Leitsatz (amtlich)

Zur Frage der Markenrechtsverletzung, wenn in einer angegriffenen Marke eine beschreibende Angabe besonders herausgestellt wird.

 

Normenkette

MarkenG § 14 Abs. 2 Nr. 2, § 23 Nr. 2

 

Verfahrensgang

OLG Köln (Urteil vom 02.11.2001; Aktenzeichen 6 U 42/01)

LG Köln

 

Tenor

Auf die Revision der Klägerin wird das Urteil des 6. Zivilsenats des OLG Köln v. 2.11.2001 im Kostenpunkt und insoweit aufgehoben, als das Berufungsgericht die Klageansprüche auch abgewiesen hat, soweit sie auf die Marke "Regiopost" gestützt sind.

Im Umfang der Aufhebung wird die Sache zur anderweiten Verhandlung und Entscheidung, auch über die Kosten der Revision, an das Berufungsgericht zurückverwiesen.

Von Rechts wegen

 

Tatbestand

Die Parteien sind Wettbewerber bei der Beförderung von Briefsendungen. Der Beklagte ist Inhaber der nachfolgend im Klageantrag wiedergegebenen, in blau und weiß gehaltenen Wort-/Bildmarke Nr. 399 70 994.0 ("Regional Post") für die Dienstleistungsklasse "Transportwesen".
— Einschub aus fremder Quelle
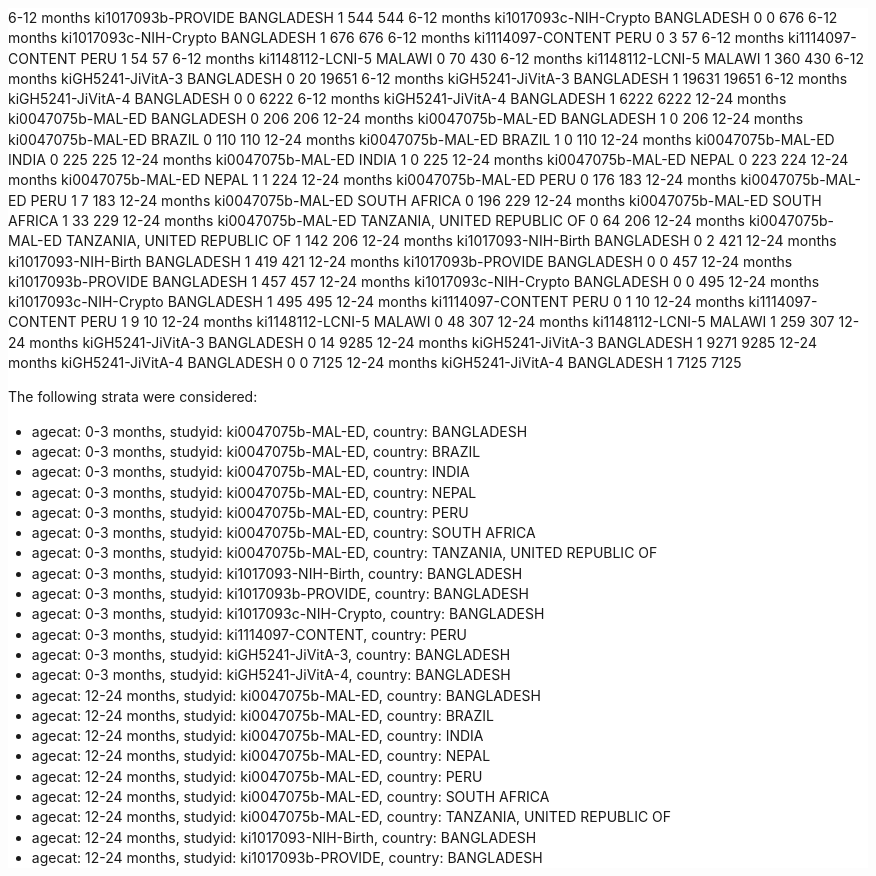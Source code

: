 6-12 months    ki1017093b-PROVIDE         BANGLADESH                     1             544     544
6-12 months    ki1017093c-NIH-Crypto      BANGLADESH                     0               0     676
6-12 months    ki1017093c-NIH-Crypto      BANGLADESH                     1             676     676
6-12 months    ki1114097-CONTENT          PERU                           0               3      57
6-12 months    ki1114097-CONTENT          PERU                           1              54      57
6-12 months    ki1148112-LCNI-5           MALAWI                         0              70     430
6-12 months    ki1148112-LCNI-5           MALAWI                         1             360     430
6-12 months    kiGH5241-JiVitA-3          BANGLADESH                     0              20   19651
6-12 months    kiGH5241-JiVitA-3          BANGLADESH                     1           19631   19651
6-12 months    kiGH5241-JiVitA-4          BANGLADESH                     0               0    6222
6-12 months    kiGH5241-JiVitA-4          BANGLADESH                     1            6222    6222
12-24 months   ki0047075b-MAL-ED          BANGLADESH                     0             206     206
12-24 months   ki0047075b-MAL-ED          BANGLADESH                     1               0     206
12-24 months   ki0047075b-MAL-ED          BRAZIL                         0             110     110
12-24 months   ki0047075b-MAL-ED          BRAZIL                         1               0     110
12-24 months   ki0047075b-MAL-ED          INDIA                          0             225     225
12-24 months   ki0047075b-MAL-ED          INDIA                          1               0     225
12-24 months   ki0047075b-MAL-ED          NEPAL                          0             223     224
12-24 months   ki0047075b-MAL-ED          NEPAL                          1               1     224
12-24 months   ki0047075b-MAL-ED          PERU                           0             176     183
12-24 months   ki0047075b-MAL-ED          PERU                           1               7     183
12-24 months   ki0047075b-MAL-ED          SOUTH AFRICA                   0             196     229
12-24 months   ki0047075b-MAL-ED          SOUTH AFRICA                   1              33     229
12-24 months   ki0047075b-MAL-ED          TANZANIA, UNITED REPUBLIC OF   0              64     206
12-24 months   ki0047075b-MAL-ED          TANZANIA, UNITED REPUBLIC OF   1             142     206
12-24 months   ki1017093-NIH-Birth        BANGLADESH                     0               2     421
12-24 months   ki1017093-NIH-Birth        BANGLADESH                     1             419     421
12-24 months   ki1017093b-PROVIDE         BANGLADESH                     0               0     457
12-24 months   ki1017093b-PROVIDE         BANGLADESH                     1             457     457
12-24 months   ki1017093c-NIH-Crypto      BANGLADESH                     0               0     495
12-24 months   ki1017093c-NIH-Crypto      BANGLADESH                     1             495     495
12-24 months   ki1114097-CONTENT          PERU                           0               1      10
12-24 months   ki1114097-CONTENT          PERU                           1               9      10
12-24 months   ki1148112-LCNI-5           MALAWI                         0              48     307
12-24 months   ki1148112-LCNI-5           MALAWI                         1             259     307
12-24 months   kiGH5241-JiVitA-3          BANGLADESH                     0              14    9285
12-24 months   kiGH5241-JiVitA-3          BANGLADESH                     1            9271    9285
12-24 months   kiGH5241-JiVitA-4          BANGLADESH                     0               0    7125
12-24 months   kiGH5241-JiVitA-4          BANGLADESH                     1            7125    7125


The following strata were considered:

* agecat: 0-3 months, studyid: ki0047075b-MAL-ED, country: BANGLADESH
* agecat: 0-3 months, studyid: ki0047075b-MAL-ED, country: BRAZIL
* agecat: 0-3 months, studyid: ki0047075b-MAL-ED, country: INDIA
* agecat: 0-3 months, studyid: ki0047075b-MAL-ED, country: NEPAL
* agecat: 0-3 months, studyid: ki0047075b-MAL-ED, country: PERU
* agecat: 0-3 months, studyid: ki0047075b-MAL-ED, country: SOUTH AFRICA
* agecat: 0-3 months, studyid: ki0047075b-MAL-ED, country: TANZANIA, UNITED REPUBLIC OF
* agecat: 0-3 months, studyid: ki1017093-NIH-Birth, country: BANGLADESH
* agecat: 0-3 months, studyid: ki1017093b-PROVIDE, country: BANGLADESH
* agecat: 0-3 months, studyid: ki1017093c-NIH-Crypto, country: BANGLADESH
* agecat: 0-3 months, studyid: ki1114097-CONTENT, country: PERU
* agecat: 0-3 months, studyid: kiGH5241-JiVitA-3, country: BANGLADESH
* agecat: 0-3 months, studyid: kiGH5241-JiVitA-4, country: BANGLADESH
* agecat: 12-24 months, studyid: ki0047075b-MAL-ED, country: BANGLADESH
* agecat: 12-24 months, studyid: ki0047075b-MAL-ED, country: BRAZIL
* agecat: 12-24 months, studyid: ki0047075b-MAL-ED, country: INDIA
* agecat: 12-24 months, studyid: ki0047075b-MAL-ED, country: NEPAL
* agecat: 12-24 months, studyid: ki0047075b-MAL-ED, country: PERU
* agecat: 12-24 months, studyid: ki0047075b-MAL-ED, country: SOUTH AFRICA
* agecat: 12-24 months, studyid: ki0047075b-MAL-ED, country: TANZANIA, UNITED REPUBLIC OF
* agecat: 12-24 months, studyid: ki1017093-NIH-Birth, country: BANGLADESH
* agecat: 12-24 months, studyid: ki1017093b-PROVIDE, country: BANGLADESH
Die Klägerin, die Deutsche Post AG, hat geltend gemacht, zwischen dieser Marke und einer Reihe näher bezeichneter, für sie eingetragener Marken bestehe Verwechslungsgefahr. Sie hat sich dabei u.a. auf die Wortmarke Nr. 396 36 412 "Deutsche Post" gestützt sowie auf die Wortmarke Nr. 399 28 272 "Regiopost", die insb. für folgende Waren eingetragen ist: "Papier, Pappe (Karton) und Waren aus diesen Materialien, soweit in Klasse 16 enthalten; Schreibwaren; Verpackungsmaterial aus Kunststoff, soweit in Klasse 16 enthalten". Durch die Benutzung der Marke "Regional Post" verletze der Beklagte zudem Namens- und Firmenrechte der Klägerin.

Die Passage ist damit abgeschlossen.